To realize the variable cost savings , capital investments in generation and batteries are required. The magnitude of these investments varies across scenarios. The net cost, or additional cost relative to the BAU scenario, is lower than the variable cost savings, resulting in overall positive benefits on average.

The CAPEX magnitude for offshore wind and internal combustion engines is similar in the renewable scenarios. The net CAPEX cost for the renewable scenario with only solar and wind would be slightly lower than the other two renewable scenarios, primarily because solar energy is cheaper than offshore wind in most futures. However, factors like transmission and land availability, which were not quantitatively analyzed in this study, may make the option of offshore wind more viable despite its higher cost.

4.1.3 Jobs

Figure 7 illustrates the cumulative job creation across various scenarios.

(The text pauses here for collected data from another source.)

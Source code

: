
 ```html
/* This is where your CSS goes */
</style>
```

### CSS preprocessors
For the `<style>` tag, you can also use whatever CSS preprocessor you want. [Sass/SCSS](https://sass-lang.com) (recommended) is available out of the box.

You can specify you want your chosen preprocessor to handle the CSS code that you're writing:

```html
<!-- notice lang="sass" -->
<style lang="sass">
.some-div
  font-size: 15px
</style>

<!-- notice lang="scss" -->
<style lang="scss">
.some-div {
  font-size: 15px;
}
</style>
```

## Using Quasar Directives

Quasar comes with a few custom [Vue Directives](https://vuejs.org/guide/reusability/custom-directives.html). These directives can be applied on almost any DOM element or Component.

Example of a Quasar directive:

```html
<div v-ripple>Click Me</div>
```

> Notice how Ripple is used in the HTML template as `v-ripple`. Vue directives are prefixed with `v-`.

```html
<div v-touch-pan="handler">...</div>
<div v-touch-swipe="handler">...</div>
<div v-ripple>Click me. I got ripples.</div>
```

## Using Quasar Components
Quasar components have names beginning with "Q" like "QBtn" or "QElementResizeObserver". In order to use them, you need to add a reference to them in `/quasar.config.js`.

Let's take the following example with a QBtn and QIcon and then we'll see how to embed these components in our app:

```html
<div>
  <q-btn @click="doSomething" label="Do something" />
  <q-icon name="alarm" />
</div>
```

The renewable scenario would generate the highest number of jobs by both 2030 and 2050, with at least 45,000 jobs by 2030 and 121,000 by 2050 (minimum values from the figure). By 2030, the renewable scenario is expected to create at least 11,000 more jobs than the BAU scenario and at least 4,000 more than both the natural gas and reference scenarios. By 2050, this advantage significantly increases, with the renewable scenario generating 70,000 more jobs than the BAU scenario and at least 31,000 more than the natural gas scenario.

Figure 7
www.frontiersin.org

Figure 7. Cumulative jobs created by 2030 and 2050 per scenario.

These figures underscore the substantial employment benefits that can be realized through a shift toward renewable energy. Not only does the renewable scenario contribute to environmental sustainability, but it also plays a role in job creation, surpassing the employment opportunities offered by the other scenarios. This highlights the broader socio-economic benefits of transitioning to renewable energy, demonstrating that such a shift not only addresses environmental concerns but also has the potential to significantly boost employment and contribute to economic growth.

4.1.4 GHG emissions

Figure 8 in the study displays greenhouse gas (GHG) emission outcomes for each scenario. In the BAU scenario, emissions are projected to increase to 23.7 million tons of CO2 equivalent (MtCO2e) by 2050. The reference scenario shows a slight improvement, with emissions rising to 20.5 MtCO2e by the same year. The natural gas scenario demonstrates a more significant reduction, averaging 14.5 MtCO2e, although in some futures, it could reach as high as 17.7 MtCO2e.

Figure 8
www.frontiersin.org

Figure 8. Greenhouse emissions per scenario.

The renewable scenario is expected to have the lowest emissions among all scenarios, averaging 11.2 MtCO2e, with a maximum of around 14 MtCO2e. To move toward carbon neutrality, further reductions in the long term could be achieved in the electricity sector if natural gas were replaced or blended with green hydrogen, a technological option that should be explored in future analyses.

This analysis highlights the critical role of renewable energy in reducing GHG emissions in the electricity sector, with the renewable scenario showing the most promise for substantial emission reductions.

4.2 Discussion of results

This paper has described the effects on employment, emissions, and economic investment of four scenarios in which the electrical sector in the Dominican Republic may develop. This analysis provides support for understanding the strategies to decarbonize the electricity sector of the country.

The economic benefits of the renewable scenario notably include a significant reduction in health-related costs, amounting to $1.511 billion of the $2.730 billion average benefits. However, these are not direct benefits from the electricity system itself.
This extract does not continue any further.